Roberts Jessica Louise, Pritchard Aaron W, Williams Michelle, Totton Nikki, Morrison Val, Din Nafees Ud, Williams Nefyn H
School of Healthcare Sciences, Bangor University, Bangor, UK.
Research and Development Department, Betsi Cadwaladr University Health Board, Bangor, Gwynedd, UK.
BMJ Open. 2018 Aug 8;8(8):e021486. doi: 10.1136/bmjopen-2018-021486.
To describe the implementation of an enhanced rehabilitation programme for elderly hip fracture patients with mental capacity, in a randomised feasibility study compared with usual rehabilitation. To compare processes between the two and to collect the views of patients, carers and therapy staff about trial participation.
Mixed methods process evaluation in a randomised feasibility study.
Patient participants were recruited on orthopaedic and rehabilitation wards; the intervention was delivered in the community following hospital discharge.
Sixty-one older adults (aged ≥65 years) recovering from surgical treatment (replacement arthroplasty or internal fixation) following hip fracture, who were living independently prior to fracture and had mental capacity and 31 of their carers.
Usual care (control) or usual care plus an enhanced rehabilitation package (intervention). The enhanced rehabilitation consisted of a patient-held information workbook, goal-setting diary and up to six additional therapy sessions.
Recruitment of sites and rehabilitation teams, response of rehabilitation teams, recruitment and reach in patient and carer participants, intervention delivery, delivery to individuals, response of individual patients to the enhanced intervention or usual rehabilitation, response of carer participants, unintended consequences and testing intervention theory and context.
Usual rehabilitation care was very variable. The enhanced rehabilitation group received a mean of five additional therapy sessions. All of the returned goal-setting diaries had inputs from the therapy team, and half had written comments by the patients and carers. Focus group themes: variation of usual care and its impact on delivering the intervention; the importance of goal setting; the role of the therapist in providing reassurance about safe physical activities; and acceptability of the extra therapy sessions.

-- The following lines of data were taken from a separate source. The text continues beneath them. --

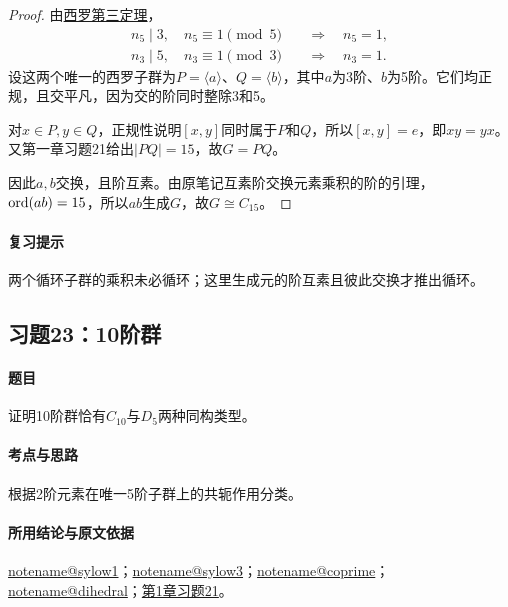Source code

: \documentclass[UTF8,a4paper,11pt,fontset=windows]{ctexart}
\makeatletter
\newcommand{\noteref}[1]{\hyperref[note:#1]{\csname notename@#1\endcsname}}
\newcommand{\proofref}[2]{\hyperref[note:#1]{#2}}
\newcommand{\exref}[2]{\hyperref[ex:#1:#2]{第#1章习题#2}}
\makeatother
\begin{document}
\begin{proof}
由\proofref{sylow3}{西罗第三定理}，
\begin{align*}
n_5\mid3,\quad n_5\equiv1\pmod5&\quad\Longrightarrow\quad n_5=1,\\
n_3\mid5,\quad n_3\equiv1\pmod3&\quad\Longrightarrow\quad n_3=1.
\end{align*}
设这两个唯一的西罗子群为$P=\langle a\rangle$、$Q=\langle b\rangle$，其中$a$为3阶、$b$为5阶。它们均正规，且交平凡，因为交的阶同时整除3和5。

对$x\in P,y\in Q$，正规性说明$[x,y]$同时属于$P$和$Q$，所以$[x,y]=e$，即$xy=yx$。又第一章习题21给出$|PQ|=15$，故$G=PQ$。

因此$a,b$交换，且阶互素。由原笔记互素阶交换元素乘积的阶的引理，$\operatorname{ord}(ab)=15$，所以$ab$生成$G$，故$G\cong C_{15}$。
\end{proof}

\paragraph{复习提示}
两个循环子群的乘积未必循环；这里生成元的阶互素且彼此交换才推出循环。


\subsection{习题23：\texorpdfstring{10阶群}{10阶群}}
\label{ex:2:23}

\paragraph{题目}
证明10阶群恰有$C_{10}$与$D_5$两种同构类型。

\paragraph{考点与思路}
根据2阶元素在唯一5阶子群上的共轭作用分类。

\paragraph{所用结论与原文依据}
\noteref{sylow1}；\noteref{sylow3}；\noteref{coprime}；\noteref{dihedral}；\exref{1}{21}。

\end{document}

Lessons learnt for a future definitive RCT include how to enhance recruitment and improve training materials, the workbook, delivery of the extra therapy sessions and recording of usual rehabilitation care.
ISRCTN22464643; Post- results.
在一项与常规康复进行比较的随机可行性研究中,描述针对具有精神行为能力的老年髋部骨折患者实施强化康复计划的情况。比较两者之间的过程,并收集患者、护理人员和治疗人员对试验参与的看法。
随机可行性研究中的混合方法过程评估。
在骨科和康复病房招募患者参与者;干预措施在出院后在社区实施。
61名年龄≥65岁的老年人,他们在髋部骨折接受手术治疗(置换关节成形术或内固定)后正在康复,骨折前独立生活,具有精神行为能力,以及他们的31名护理人员。
常规护理(对照组)或常规护理加强化康复套餐(干预组)。强化康复包括一本患者持有的信息手册、目标设定日记以及最多六次额外的治疗课程。
招募研究地点和康复团队、康复团队的反应、患者和护理人员参与者的招募及覆盖范围、干预措施的实施、对个体的实施、个体患者对强化干预或常规康复的反应、护理人员参与者的反应、意外后果以及检验干预理论和背景。
常规康复护理差异很大。强化康复组平均接受了五次额外的治疗课程。所有返回的目标设定日记都有治疗团队的意见,其中一半有患者和护理人员的书面评论。焦点小组主题包括:常规护理的差异及其对实施干预的影响;目标设定的重要性;治疗师在确保安全体育活动方面的作用;以及额外治疗课程的可接受性。
未来确定性随机对照试验吸取的经验教训包括如何加强招募、改进培训材料、信息手册、额外治疗课程的实施以及常规康复护理的记录。
ISRCTN22464643;结果公布后。